This does not mean that the combined external surpluses of these economies do not represent an important and potentially negative externality to the global economic system, but it does crucially mean that we cannot expect Japan, Germany et al to simply revert, through e.g. structural reforms, to a growth path driven by domestic demand that would allow them to suck up excess global capacity through an external deficit.

In order to focus the attention in this ongoing debate I will home in on Japan and concretely, a recent piece in which Martin Wolf actually fleshes out a specific way in which Japan would potentially be able to raise domestic demand to benefit of herself and the global economy. Martin Wolf's piece is worth pondering in its entirety, but in this context I am going to focus on the notion of high corporate savings and whether its release from corporate balance sheets holds the potential for spurring domestic demand in Japan.
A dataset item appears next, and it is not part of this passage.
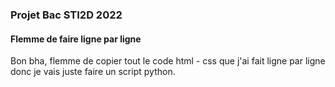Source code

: ### Projet Bac STI2D 2022

#### Flemme de faire ligne par ligne
Bon bha, flemme de copier tout le code html - css que j'ai fait ligne par ligne donc je vais juste faire un script python.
My own view is that the underlying structural problem has been the combination of excessive corporate savings (retained earnings) and diminished investment opportunities, once catch-up growth was over. As Andrew Smithers of London-based Smithers & Co notes, Japan’s private non-residential fixed investment was 20 per cent of GDP in 1990, close to double the US share. This has fallen to 13 per cent after a modest resurgence in the 2000s. But no comparable decline has occurred in corporate retained earnings. In the 1980s, the challenge of absorbing these savings was met by monetary policy, which drove the cost of borrowing to zero and sustained wasteful investment. In the 2000s, the challenge was met by an export and investment boom, driven largely by trade with China (see chart).


Japan’s aim now must be to achieve domestically driven growth. The most important requirement is a big reduction in corporate saving. Mr Smithers argues that this will happen naturally, since savings are largely capital consumption, itself the product of the history of excessive investment. I would add that if ever an economy needed a market in corporate control, to shift cash out of the hands of sleepy managements, Japan is it. Not being beholden to Japan’s corporate establishment, the new government should adopt policies that would change corporate behaviour, at last.

What follows is my take on this argument seen through the lens of a detailed look at the savings behavior of households and corporates in Japan.

Household Savings - (Dis)saving in Japan?

Standard life cycle theory states that consumers run down their assets into old age (dissave) and thus that a rapidly ageing society at some point should move into a state of perpetual dissaving with the consequence in an open economy context being an external deficit (eventually). However, both in theory and in practice this is not so simple and Japan is a good example here. In this way and while the household savings rate (out of labour income) has indeed plummeted in Japan, the economy still has a large and persistent external surplus. Since we know that the government is mired in both current and future debt this has, by definition, to reflect a high level of corporate savings. Thus and with a low savings rate in the household sector the reduction in corporate savings holds perhaps the biggest potential for releasing domestic demand in Japan or so at least is the crux of Martin Wolf' argument as I see it [1].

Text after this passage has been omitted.